Je n’aurais jamais imaginé, il y a un an, combien ces trois quarts de siècle seraient lourds à porter. J'imagine la carrière d'un haltérophile… au début, il travaille avec des charges légères, il se fortifie, devient de plus en plus fort, augmente progressivement la charge jusqu’à ce quelques grammes en trop le fassent s’effondrer.
J’ai pensé que ça faisait bien d’écrire que la charge de tout ce que je n’ai pas réalisé dans ma vie est infiniment plus lourde à supporter que le poids de toutes mes actions passées. Littérature ?

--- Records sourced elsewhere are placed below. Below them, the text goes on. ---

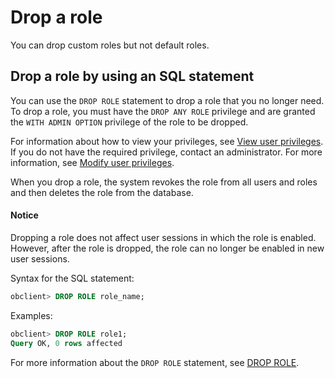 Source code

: # Drop a role

You can drop custom roles but not default roles.

## Drop a role by using an SQL statement

You can use the `DROP ROLE` statement to drop a role that you no longer need. To drop a role, you must have the `DROP ANY ROLE` privilege and are granted the `WITH ADMIN OPTION` privilege of the role to be dropped.

For information about how to view your privileges, see [View user privileges](../4.view-user-permissions-of-oracle-mode.md). If you do not have the required privilege, contact an administrator. For more information, see [Modify user privileges](../5.modify-user-permissions-of-oracle-mode.md).

When you drop a role, the system revokes the role from all users and roles and then deletes the role from the database.

<main id="notice" type='notice'>
    <h4>Notice</h4>
    <p>Dropping a role does not affect user sessions in which the role is enabled. However, after the role is dropped, the role can no longer be enabled in new user sessions. </p>
</main>

Syntax for the SQL statement:

```sql
obclient> DROP ROLE role_name;
```

Examples:

```sql
obclient> DROP ROLE role1;
Query OK, 0 rows affected
```

For more information about the `DROP ROLE` statement, see [DROP ROLE](../../../../../../4.development-reference/1.sql-syntax/3.common-tenant-of-oracle-mode/9.sql-statement-of-oracle-mode/1.ddl-of-oracle-mode/36.drop-role-of-oracle-mode.md).
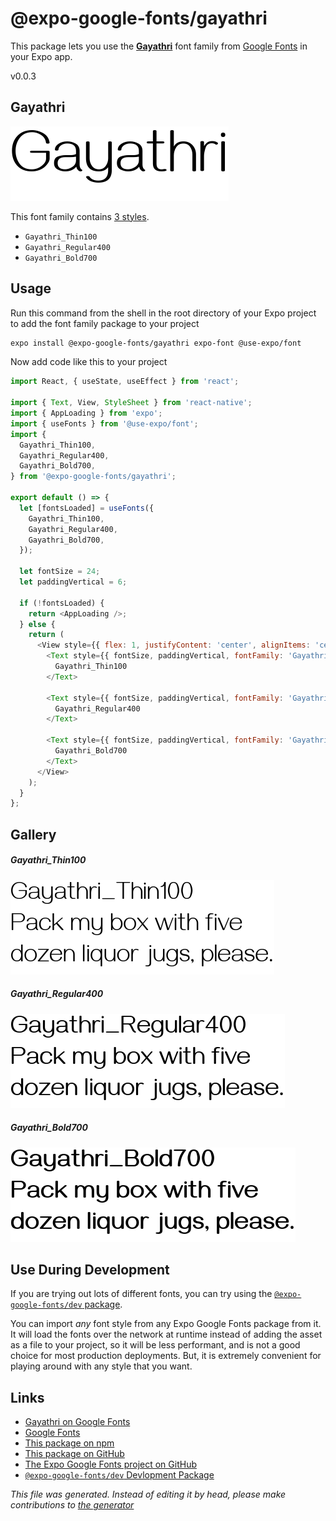 # @expo-google-fonts/gayathri

This package lets you use the [**Gayathri**](https://fonts.google.com/specimen/Gayathri) font family from [Google Fonts](https://fonts.google.com/) in your Expo app.

v0.0.3

## Gayathri

![Gayathri](./font-family.png)

This font family contains [3 styles](#gallery).

- `Gayathri_Thin100`
- `Gayathri_Regular400`
- `Gayathri_Bold700`

## Usage

Run this command from the shell in the root directory of your Expo project to add the font family package to your project
```sh
expo install @expo-google-fonts/gayathri expo-font @use-expo/font
```

Now add code like this to your project
```js
import React, { useState, useEffect } from 'react';

import { Text, View, StyleSheet } from 'react-native';
import { AppLoading } from 'expo';
import { useFonts } from '@use-expo/font';
import {
  Gayathri_Thin100,
  Gayathri_Regular400,
  Gayathri_Bold700,
} from '@expo-google-fonts/gayathri';

export default () => {
  let [fontsLoaded] = useFonts({
    Gayathri_Thin100,
    Gayathri_Regular400,
    Gayathri_Bold700,
  });

  let fontSize = 24;
  let paddingVertical = 6;

  if (!fontsLoaded) {
    return <AppLoading />;
  } else {
    return (
      <View style={{ flex: 1, justifyContent: 'center', alignItems: 'center' }}>
        <Text style={{ fontSize, paddingVertical, fontFamily: 'Gayathri_Thin100' }}>
          Gayathri_Thin100
        </Text>

        <Text style={{ fontSize, paddingVertical, fontFamily: 'Gayathri_Regular400' }}>
          Gayathri_Regular400
        </Text>

        <Text style={{ fontSize, paddingVertical, fontFamily: 'Gayathri_Bold700' }}>
          Gayathri_Bold700
        </Text>
      </View>
    );
  }
};

```

## Gallery

##### Gayathri_Thin100
![Gayathri_Thin100](./6d8dba16325ef843155b024f792235ef54403fc4ce39f71ffe50c6a7cca110da.ttf.png)

##### Gayathri_Regular400
![Gayathri_Regular400](./d5538d385b6f28efddc8cc7d5e5cf0dcbe3243febfcb81ba4112a03ab5901d1e.ttf.png)

##### Gayathri_Bold700
![Gayathri_Bold700](./dac84e865cf4bf1f5f2bd54100f9b5ded81e0b2e3904ba8a3a6a992df1c13627.ttf.png)


## Use During Development

If you are trying out lots of different fonts, you can try using the [`@expo-google-fonts/dev` package](https://www.npmjs.com/package/@expo-google-fonts/dev).

You can import *any* font style from any Expo Google Fonts package from it. It will load the fonts
over the network at runtime instead of adding the asset as a file to your project, so it will be 
less performant, and is not a good choice for most production deployments. But, it is extremely convenient
for playing around with any style that you want.

## Links

- [Gayathri on Google Fonts](https://fonts.google.com/specimen/Gayathri)
- [Google Fonts](https://fonts.google.com/)
- [This package on npm](https://www.npmjs.com/package/@expo-google-fonts/gayathri)
- [This package on GitHub](https://github.com/expo/google-fonts/tree/master/font-packages/gayathri)
- [The Expo Google Fonts project on GitHub](https://github.com/expo/google-fonts)
- [`@expo-google-fonts/dev` Devlopment Package](https://github.com/expo/google-fonts/tree/master/font-packages/dev)


*This file was generated. Instead of editing it by head, please make contributions to [the generator](https://github.com/expo/google-fonts/tree/master/packages/generator)*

À 75 balais, un humain, c’est un vieux. Dans mon miroir, je vois un visage de vieux mais je ne me reconnais pas. Je me déplace dans un corps de vieux, usé, inconfortable, douloureux mais ce n’est pas le mien. Mes pensées sont jeunes, j’ai des projets de jeune homme, des rêves de jeune homme, qu’est-ce que je fais dans cette vieille carcasse ?
Quand j'ai reformaté mon cher PC pour le passer à Windows 10, je lui ai restitué sa mémoire, toute sa mémoire. Il est devenu plus rapide, il dispose de plus d'espace libre, il est plus beau (?) et prêt à assurer encore de nombreuses années de bons et loyaux services.

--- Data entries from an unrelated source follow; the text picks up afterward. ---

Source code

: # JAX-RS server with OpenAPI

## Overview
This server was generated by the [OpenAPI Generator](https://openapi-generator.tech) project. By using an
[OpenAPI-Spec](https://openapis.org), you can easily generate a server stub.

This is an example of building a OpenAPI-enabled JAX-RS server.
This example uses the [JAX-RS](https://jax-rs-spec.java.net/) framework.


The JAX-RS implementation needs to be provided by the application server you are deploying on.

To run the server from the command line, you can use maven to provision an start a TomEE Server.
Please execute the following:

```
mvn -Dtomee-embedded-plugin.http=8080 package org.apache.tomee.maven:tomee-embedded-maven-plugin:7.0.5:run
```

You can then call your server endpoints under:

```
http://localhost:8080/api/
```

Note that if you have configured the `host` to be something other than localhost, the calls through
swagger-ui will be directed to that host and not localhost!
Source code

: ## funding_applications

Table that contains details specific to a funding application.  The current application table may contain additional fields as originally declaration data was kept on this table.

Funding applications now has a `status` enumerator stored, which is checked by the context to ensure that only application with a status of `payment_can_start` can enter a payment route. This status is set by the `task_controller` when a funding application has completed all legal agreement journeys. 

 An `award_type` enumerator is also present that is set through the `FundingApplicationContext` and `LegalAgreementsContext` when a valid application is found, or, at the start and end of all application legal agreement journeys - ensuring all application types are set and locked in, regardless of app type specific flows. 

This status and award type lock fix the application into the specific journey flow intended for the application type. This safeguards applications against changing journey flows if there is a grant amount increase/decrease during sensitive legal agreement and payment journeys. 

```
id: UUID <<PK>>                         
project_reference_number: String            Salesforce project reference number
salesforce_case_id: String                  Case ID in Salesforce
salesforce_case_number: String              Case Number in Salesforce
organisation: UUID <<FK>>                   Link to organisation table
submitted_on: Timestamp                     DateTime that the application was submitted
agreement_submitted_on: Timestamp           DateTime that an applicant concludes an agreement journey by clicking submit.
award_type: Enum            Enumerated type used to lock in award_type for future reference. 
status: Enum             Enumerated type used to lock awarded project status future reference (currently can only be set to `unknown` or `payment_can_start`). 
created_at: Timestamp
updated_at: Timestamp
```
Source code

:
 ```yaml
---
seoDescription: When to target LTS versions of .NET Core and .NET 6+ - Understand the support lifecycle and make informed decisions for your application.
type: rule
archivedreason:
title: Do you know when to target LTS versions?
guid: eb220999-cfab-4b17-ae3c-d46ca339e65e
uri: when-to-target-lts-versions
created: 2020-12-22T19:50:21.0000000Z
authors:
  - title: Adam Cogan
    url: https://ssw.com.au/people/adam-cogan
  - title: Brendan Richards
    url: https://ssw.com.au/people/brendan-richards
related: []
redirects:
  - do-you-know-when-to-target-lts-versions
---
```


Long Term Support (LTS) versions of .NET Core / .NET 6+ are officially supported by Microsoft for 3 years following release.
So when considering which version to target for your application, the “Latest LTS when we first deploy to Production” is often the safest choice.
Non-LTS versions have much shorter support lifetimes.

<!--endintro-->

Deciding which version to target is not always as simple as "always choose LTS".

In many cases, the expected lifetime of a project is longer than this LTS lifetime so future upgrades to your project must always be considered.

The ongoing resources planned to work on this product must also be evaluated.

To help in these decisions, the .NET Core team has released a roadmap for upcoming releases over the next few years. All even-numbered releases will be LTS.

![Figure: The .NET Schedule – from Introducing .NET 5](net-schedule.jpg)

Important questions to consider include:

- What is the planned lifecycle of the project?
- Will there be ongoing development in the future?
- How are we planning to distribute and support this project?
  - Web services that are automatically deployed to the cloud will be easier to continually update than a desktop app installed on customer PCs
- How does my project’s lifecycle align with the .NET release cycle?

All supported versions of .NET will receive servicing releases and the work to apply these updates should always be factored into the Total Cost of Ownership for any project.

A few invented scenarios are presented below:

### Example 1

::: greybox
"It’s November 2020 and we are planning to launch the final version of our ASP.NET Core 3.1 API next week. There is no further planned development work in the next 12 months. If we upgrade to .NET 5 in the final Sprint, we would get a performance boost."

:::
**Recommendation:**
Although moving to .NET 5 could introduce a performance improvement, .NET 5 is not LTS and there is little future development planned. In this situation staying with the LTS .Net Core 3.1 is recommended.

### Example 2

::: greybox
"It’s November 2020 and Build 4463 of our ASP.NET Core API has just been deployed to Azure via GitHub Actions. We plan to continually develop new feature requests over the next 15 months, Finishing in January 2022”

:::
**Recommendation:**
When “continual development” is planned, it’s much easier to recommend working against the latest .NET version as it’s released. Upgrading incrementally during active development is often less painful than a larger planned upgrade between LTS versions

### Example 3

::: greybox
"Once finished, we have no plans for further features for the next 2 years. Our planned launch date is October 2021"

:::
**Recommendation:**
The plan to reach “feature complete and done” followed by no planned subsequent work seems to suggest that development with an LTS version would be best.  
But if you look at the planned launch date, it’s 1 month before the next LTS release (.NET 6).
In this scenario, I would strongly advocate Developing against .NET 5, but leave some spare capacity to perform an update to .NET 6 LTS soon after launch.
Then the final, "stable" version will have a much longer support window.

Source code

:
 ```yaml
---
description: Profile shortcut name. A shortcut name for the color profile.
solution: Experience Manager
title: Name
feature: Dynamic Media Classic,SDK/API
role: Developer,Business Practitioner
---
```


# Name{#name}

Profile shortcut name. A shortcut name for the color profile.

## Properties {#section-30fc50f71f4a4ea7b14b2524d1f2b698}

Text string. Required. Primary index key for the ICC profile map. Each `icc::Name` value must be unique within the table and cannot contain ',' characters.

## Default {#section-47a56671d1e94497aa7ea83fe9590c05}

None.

Quand une voiture a déjà parcouru des milliers et des milliers de kilomètres, que des pièces importantes sont usées et risquent de casser, on la remplace par un véhicule plus rapide, plus souple, plus confortable, plus performant, moins polluant. Notre corps n’est après tout qu’un véhicule, alors pourquoi ne pourrait-on pas en changer ?
Lobsang Rampa, soi-disant lama tibétain de son état, prétendait avoir transmigré dans le corps d’un écrivain britannique par le truchement duquel il aurait rédigé son abondante production littéraire… Évidemment, ça nous paraît peu vraisemblable, d’autant qu’il s’agissait d’un corps d’occasion. Tant qu’à faire, choisissons un corps neuf !En fait, pour quoi faire ? A-t-on vraiment un passé ? Quoi de plus virtuel que nos souvenirs ? Que sont nos souvenirs ? Des substances chimiques disséminées dans les cellules de notre cerveau et qui produisent un flux électrique quand on les stimule… Les cellules se répliquent avant de se détruire. Chaque copie provoque une perte d’informations. Les informations manquantes sont remplacées par des éléments pris dans une sorte de bibliothèque d’archétypes où le rêve prend le pas sur la réalité et qui deviennent la nouvelle vérité…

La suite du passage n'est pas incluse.